■ Records for this exercise ■

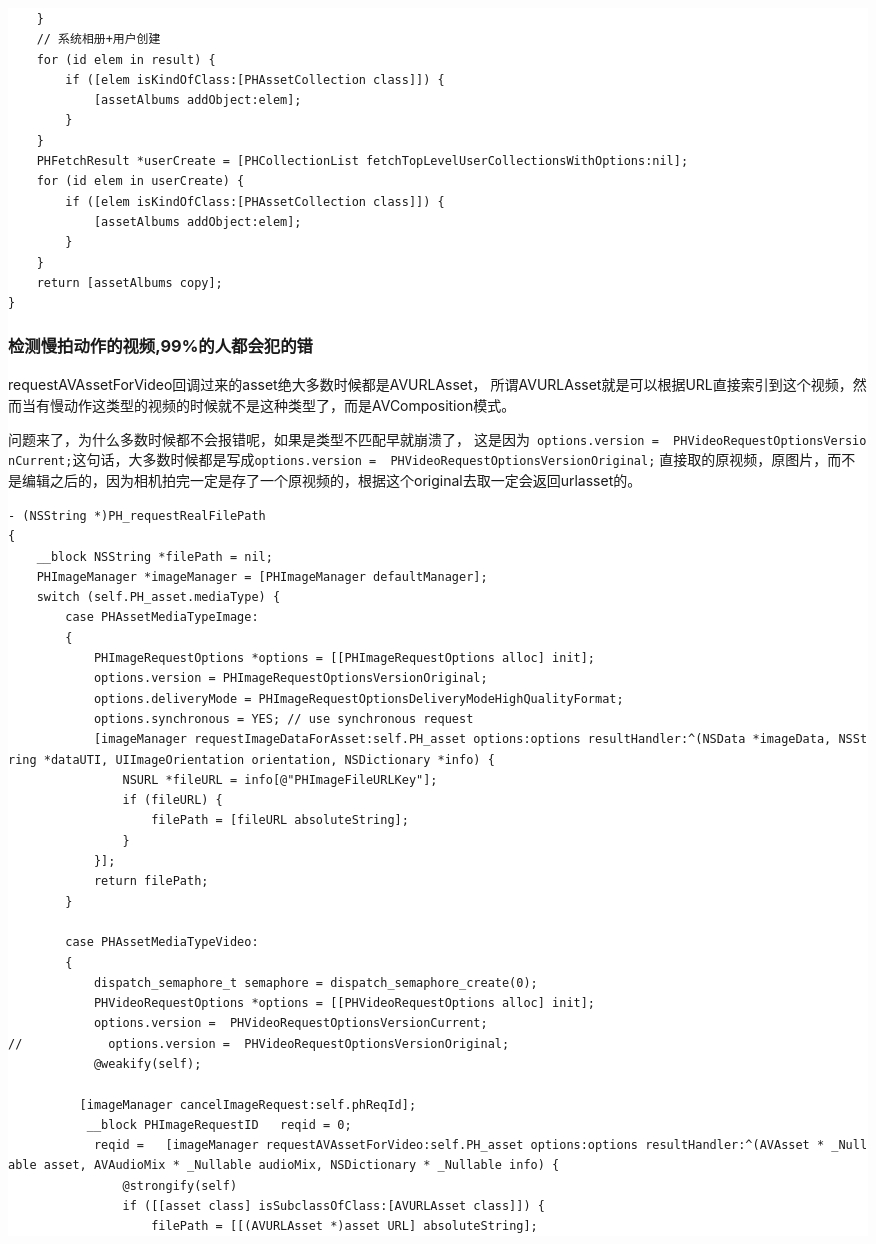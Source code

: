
 ```
    }
    // 系统相册+用户创建
    for (id elem in result) {
        if ([elem isKindOfClass:[PHAssetCollection class]]) {
            [assetAlbums addObject:elem];
        }
    }
    PHFetchResult *userCreate = [PHCollectionList fetchTopLevelUserCollectionsWithOptions:nil];
    for (id elem in userCreate) {
        if ([elem isKindOfClass:[PHAssetCollection class]]) {
            [assetAlbums addObject:elem];
        }
    }
    return [assetAlbums copy];
}

```

### 检测慢拍动作的视频,99%的人都会犯的错
requestAVAssetForVideo回调过来的asset绝大多数时候都是AVURLAsset，
所谓AVURLAsset就是可以根据URL直接索引到这个视频，然而当有慢动作这类型的视频的时候就不是这种类型了，而是AVComposition模式。

问题来了，为什么多数时候都不会报错呢，如果是类型不匹配早就崩溃了，
这是因为` options.version =  PHVideoRequestOptionsVersionCurrent;`这句话，大多数时候都是写成`options.version =  PHVideoRequestOptionsVersionOriginal;` 直接取的原视频，原图片，而不是编辑之后的，因为相机拍完一定是存了一个原视频的，根据这个original去取一定会返回urlasset的。

```
- (NSString *)PH_requestRealFilePath
{
    __block NSString *filePath = nil;
    PHImageManager *imageManager = [PHImageManager defaultManager];
    switch (self.PH_asset.mediaType) {
        case PHAssetMediaTypeImage:
        {
            PHImageRequestOptions *options = [[PHImageRequestOptions alloc] init];
            options.version = PHImageRequestOptionsVersionOriginal;
            options.deliveryMode = PHImageRequestOptionsDeliveryModeHighQualityFormat;
            options.synchronous = YES; // use synchronous request
            [imageManager requestImageDataForAsset:self.PH_asset options:options resultHandler:^(NSData *imageData, NSString *dataUTI, UIImageOrientation orientation, NSDictionary *info) {
                NSURL *fileURL = info[@"PHImageFileURLKey"];
                if (fileURL) {
                    filePath = [fileURL absoluteString];
                }
            }];
            return filePath;
        }
        
        case PHAssetMediaTypeVideo:
        {
            dispatch_semaphore_t semaphore = dispatch_semaphore_create(0);
            PHVideoRequestOptions *options = [[PHVideoRequestOptions alloc] init];
            options.version =  PHVideoRequestOptionsVersionCurrent;
//            options.version =  PHVideoRequestOptionsVersionOriginal;
            @weakify(self);
            
          [imageManager cancelImageRequest:self.phReqId];
           __block PHImageRequestID   reqid = 0;
            reqid =   [imageManager requestAVAssetForVideo:self.PH_asset options:options resultHandler:^(AVAsset * _Nullable asset, AVAudioMix * _Nullable audioMix, NSDictionary * _Nullable info) {
                @strongify(self)
                if ([[asset class] isSubclassOfClass:[AVURLAsset class]]) {
                    filePath = [[(AVURLAsset *)asset URL] absoluteString];
```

■ How to complete this task ■
Every line between the start of the listing and the line containing "所谓AVURLAsset就是", both ends counted, needs to be printed exactly, minus the pictures.

■ Result for this task ■
Source code

:
 ```
    }
    // 系统相册+用户创建
    for (id elem in result) {
        if ([elem isKindOfClass:[PHAssetCollection class]]) {
            [assetAlbums addObject:elem];
        }
    }
    PHFetchResult *userCreate = [PHCollectionList fetchTopLevelUserCollectionsWithOptions:nil];
    for (id elem in userCreate) {
        if ([elem isKindOfClass:[PHAssetCollection class]]) {
            [assetAlbums addObject:elem];
        }
    }
    return [assetAlbums copy];
}

```

### 检测慢拍动作的视频,99%的人都会犯的错
requestAVAssetForVideo回调过来的asset绝大多数时候都是AVURLAsset，
所谓AVURLAsset就是可以根据URL直接索引到这个视频，然而当有慢动作这类型的视频的时候就不是这种类型了，而是AVComposition模式。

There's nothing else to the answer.